Gen 10, 2016 | Cooperazione internazionale e volontariato, Dicono di noi

Caro Andrea,

Come ti dicevo, nel periodo che mi sono avvicinato al mondo della cooperazione ho scoperto con l’amarezza nel cuore che ci sono tre grosse categorie:

  1. cooperazione governativa, quella che esporta progetti con retorica orientata agli stakeholders ma nella prassi con fare colonialista, dove i grandi capitali vengono solitamente usati per l’arricchimento personale di pochi o peggio per spostare consensi e appoggiare grandi lobbies (petrolio, farmaceutica, ecc.);
    2. piccole ong, per la maggior parte controllate dal “potere cattolico”: realizzano piccoli progetti nelle intenzioni meritevoli ma nella pratica catalogabili nel bieco evangelismo di antica memoria;
  2. grandi ong, che a loro volta si suddividono in ong “serie” e ong “simil aziende” orientate al profitto. Emergency è un esempio delle prime, alcune fette dell’oxfam (quelle che vengono direttamente finanziate via wto o fao o simili) un esempio delle seconde.

Per questo mi sono stupito quando hai presentato il Progetto Susan, perché è una quarta categoria: ha tutti i pregi dei gas (gruppi di acquisto solidale) come la raccolta preventiva di conoscenza, l’uso razionale delle risorse, la trasparenza assoluta, ecc. e nessuno dei difetti del controllo governativo e/o religioso.
Secondo me il modello Progetto Susan dovrebbe essere il termine di riferimento per qualsiasi progetto di cooperazione, semplicemente perché è quello più coerente con la forma della società iper-complessa che sta arrivando.

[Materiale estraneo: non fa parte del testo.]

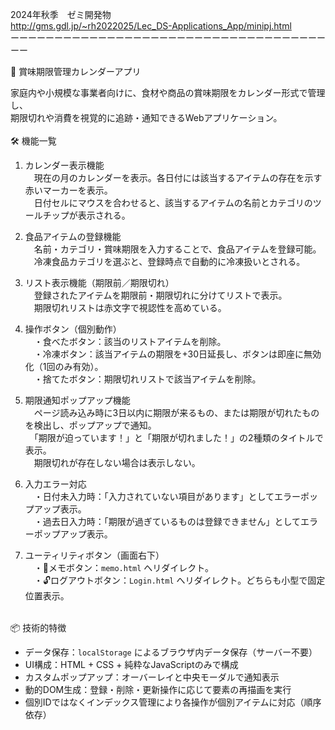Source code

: 2024年秋季　ゼミ開発物<br>
http://gms.gdl.jp/~rh2022025/Lec_DS-Applications_App/minipj.html   <br>
ーーーーーーーーーーーーーーーーーーーーーーーーーーーーーーーーーーーーーー<br>

🍱 賞味期限管理カレンダーアプリ<br>

家庭内や小規模な事業者向けに、食材や商品の賞味期限をカレンダー形式で管理し、<br>
期限切れや消費を視覚的に追跡・通知できるWebアプリケーション。<br>
<br>
🛠️ 機能一覧<br>

1. カレンダー表示機能<br>
   　現在の月のカレンダーを表示。各日付には該当するアイテムの存在を示す赤いマーカーを表示。<br>
   　日付セルにマウスを合わせると、該当するアイテムの名前とカテゴリのツールチップが表示される。<br>

2. 食品アイテムの登録機能<br>
   　名前・カテゴリ・賞味期限を入力することで、食品アイテムを登録可能。<br>
   　冷凍食品カテゴリを選ぶと、登録時点で自動的に冷凍扱いとされる。<br>

3. リスト表示機能（期限前／期限切れ）<br>
   　登録されたアイテムを期限前・期限切れに分けてリストで表示。<br>
   　期限切れリストは赤文字で視認性を高めている。<br>

4. 操作ボタン（個別動作）<br>
   　・食べたボタン：該当のリストアイテムを削除。<br>
   　・冷凍ボタン：該当アイテムの期限を+30日延長し、ボタンは即座に無効化（1回のみ有効）。<br>
   　・捨てたボタン：期限切れリストで該当アイテムを削除。<br>

5. 期限通知ポップアップ機能<br>
   　ページ読み込み時に3日以内に期限が来るもの、または期限が切れたものを検出し、ポップアップで通知。<br>
   　「期限が迫っています！」と「期限が切れました！」の2種類のタイトルで表示。<br>
   　期限切れが存在しない場合は表示しない。<br>

6. 入力エラー対応<br>
   　・日付未入力時：「入力されていない項目があります」としてエラーポップアップ表示。<br>
   　・過去日入力時：「期限が過ぎているものは登録できません」としてエラーポップアップ表示。<br>

7. ユーティリティボタン（画面右下）<br>
   　・📝メモボタン：`memo.html` へリダイレクト。<br>
   　・🔓ログアウトボタン：`Login.html` へリダイレクト。どちらも小型で固定位置表示。<br>
<br>
📦 技術的特徴<br>

* データ保存：`localStorage` によるブラウザ内データ保存（サーバー不要）<br>
* UI構成：HTML + CSS + 純粋なJavaScriptのみで構成<br>
* カスタムポップアップ：オーバーレイと中央モーダルで通知表示<br>
* 動的DOM生成：登録・削除・更新操作に応じて要素の再描画を実行<br>
* 個別IDではなくインデックス管理により各操作が個別アイテムに対応（順序依存）<br>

Sempre più persone si stanno accorgendo di questo. È vero, sono sparpagliate ed è per questo che trovo altrettanto sensato il lavoro che stai/state facendo di cercare di mettervi in rete con chi condivide il nuovo approccio.

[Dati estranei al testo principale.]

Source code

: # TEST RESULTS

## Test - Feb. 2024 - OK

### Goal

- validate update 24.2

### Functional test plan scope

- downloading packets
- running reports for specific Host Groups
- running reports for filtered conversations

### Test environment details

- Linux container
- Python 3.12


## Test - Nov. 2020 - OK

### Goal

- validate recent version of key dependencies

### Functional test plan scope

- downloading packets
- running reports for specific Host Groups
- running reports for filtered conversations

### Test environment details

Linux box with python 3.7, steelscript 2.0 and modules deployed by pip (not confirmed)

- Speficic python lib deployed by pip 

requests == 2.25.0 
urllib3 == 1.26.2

Baudrillard (un sociologo famoso per aver scritto molte cose contorte a volte solo a scopo di provocazione) disse che la cooperazione internazionale messa in piedi dal mondo occidentale nei confronti di ciò che ha etichettato “terzo mondo” altro non è che un colossale meccanismo per tamponare la coscienza marcia di una civiltà che ha depredato per secoli il resto del pianeta.

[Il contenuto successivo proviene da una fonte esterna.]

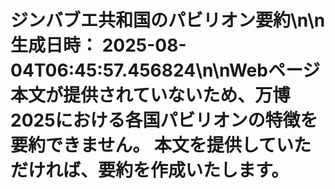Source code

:# ジンバブエ共和国のパビリオン要約\n\n**生成日時：** 2025-08-04T06:45:57.456824\n\nWebページ本文が提供されていないため、万博2025における各国パビリオンの特徴を要約できません。  本文を提供していただければ、要約を作成いたします。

Anche se Baudrillard non mi è mai piaciuto come sociologo, spesso uso anche questa dicotomia per giudicare i progetti di cooperazione: da una parte tutti quelli “buonisti” che operano nell’intento di esportare civilizzazione per un “senso di colpa collettivo” (con il paradossale effetto di mantenere e riprodurre la distinzione primo/terzo mondo); dall’altra quelli che cercano di mettere in moto sul posto dei processi di cambiamento lasciando autonomia alla realtà locale.

Tutti i progetti su base religiosa che ho avuto modo di conoscere cascano nella prima parte. E piacciono anche ai giornalisti, proprio per la ragione proposta da Baudrillard: la gente è contenta di leggerli perché chetano temporaneamente la sensazione di ingiustizia civile in cui la società occidentale affonda le radici.

In questo contesto, il Progetto Susan ha meno “appeal”, perché è fuori dalla grande retorica religiosa della “salvezza”.

Questa però, a mio giudizio, sarà anche la sua grande forza sul lungo periodo. Siamo solo agli inizi di una nuova civiltà: non riesco a non dar ragione a Jeremy Rifkin. Anche se quindi sono sempre incazzato quando vedo che a livello locale viene dato risalto soprattutto ai progetti di matrice religiosa, mi consolo pensando che le alternative stanno crescendo e cominciano a mettersi in rete.